Em nota conjunta, os Ministérios do Desenvolvimento, Indústria, Comércio e Serviços  (Mdic), das Relações Exteriores e da Agricultura, Pecuária e Abastecimento informaram que, em 18 de março, o Brasil avisou à Comissão Europeia que concluiu o processo interno de ratificação do acordo.

A resposta da União Europeia foi enviada em 24 de março, cumprindo as exigências previstas no texto para o início da vigência provisória.

Na semana passada, o Congresso Nacional promulgou o acordo, mas faltam algumas formalidades. Segundo a nota conjunta, o decreto de promulgação, ato final que incorpora o tratado ao ordenamento jurídico, está em fase avançada de tramitação.

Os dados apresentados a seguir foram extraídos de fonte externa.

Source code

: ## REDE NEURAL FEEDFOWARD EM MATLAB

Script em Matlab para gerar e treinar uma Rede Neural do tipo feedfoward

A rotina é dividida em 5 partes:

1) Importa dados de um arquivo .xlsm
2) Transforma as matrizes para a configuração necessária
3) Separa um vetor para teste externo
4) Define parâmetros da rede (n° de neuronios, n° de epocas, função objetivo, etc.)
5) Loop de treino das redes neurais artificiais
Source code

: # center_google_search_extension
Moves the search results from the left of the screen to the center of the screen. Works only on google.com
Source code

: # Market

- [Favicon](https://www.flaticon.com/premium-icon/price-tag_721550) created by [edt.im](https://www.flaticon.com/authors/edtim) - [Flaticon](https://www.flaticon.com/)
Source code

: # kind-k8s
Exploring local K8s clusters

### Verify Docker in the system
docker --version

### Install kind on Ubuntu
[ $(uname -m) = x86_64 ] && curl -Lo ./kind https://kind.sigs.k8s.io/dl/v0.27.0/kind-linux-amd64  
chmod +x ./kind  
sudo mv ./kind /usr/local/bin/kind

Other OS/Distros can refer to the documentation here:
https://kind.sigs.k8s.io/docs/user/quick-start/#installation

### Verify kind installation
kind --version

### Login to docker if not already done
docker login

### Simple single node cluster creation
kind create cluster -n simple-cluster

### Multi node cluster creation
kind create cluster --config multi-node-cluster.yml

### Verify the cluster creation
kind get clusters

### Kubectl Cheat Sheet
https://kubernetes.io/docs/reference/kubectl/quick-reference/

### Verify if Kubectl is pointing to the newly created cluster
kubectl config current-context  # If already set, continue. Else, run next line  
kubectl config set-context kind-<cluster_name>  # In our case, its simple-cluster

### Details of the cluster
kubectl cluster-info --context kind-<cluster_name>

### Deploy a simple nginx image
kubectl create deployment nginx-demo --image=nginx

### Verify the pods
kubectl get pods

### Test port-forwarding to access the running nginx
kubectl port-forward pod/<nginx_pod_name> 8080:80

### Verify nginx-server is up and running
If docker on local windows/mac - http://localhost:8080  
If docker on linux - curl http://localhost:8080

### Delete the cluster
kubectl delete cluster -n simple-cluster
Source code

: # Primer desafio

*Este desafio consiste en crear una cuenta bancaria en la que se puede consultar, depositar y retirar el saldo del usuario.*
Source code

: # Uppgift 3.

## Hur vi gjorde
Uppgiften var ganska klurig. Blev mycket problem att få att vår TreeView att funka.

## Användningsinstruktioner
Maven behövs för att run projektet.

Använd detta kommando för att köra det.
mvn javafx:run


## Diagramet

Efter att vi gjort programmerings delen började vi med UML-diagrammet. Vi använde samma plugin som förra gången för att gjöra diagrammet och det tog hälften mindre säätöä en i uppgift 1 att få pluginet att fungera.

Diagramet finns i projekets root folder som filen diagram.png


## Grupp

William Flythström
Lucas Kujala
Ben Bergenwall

Esse é o último passo para tornar o acordo obrigatório no país.

Integração

Após mais de duas décadas de negociações, o acordo é considerado pelo governo um dos mais relevantes projetos de integração econômica do país. A expectativa é ampliar o acesso de empresas brasileiras a um dos maiores mercados do mundo.

Impactos

Com a entrada em vigor, mesmo que provisória, o acordo prevê:

Redução gradual de tarifas
Eliminação de barreiras comerciais
Maior previsibilidade regulatória.

A medida deve favorecer exportações, atrair investimentos e integrar o Brasil às cadeias globais de valor, além de ampliar a oferta de produtos europeus no mercado interno.

Resistências

Ontem (23), a UE tinha anunciado a aplicação provisória do acordo a partir de 1º de maio. Apesar do avanço, o acordo enfrenta resistência dentro da Europa.

Por outro lado, países como Alemanha e Espanha apoiam o acordo por enxergarem oportunidades comerciais e estratégicas, como a diversificação de parceiros e acesso a recursos naturais.

O texto ainda passa por análise no Tribunal de Justiça da União Europeia, o que pode atrasar a entrada em vigor definitiva, caso sejam identificadas incompatibilidades com as regras do bloco.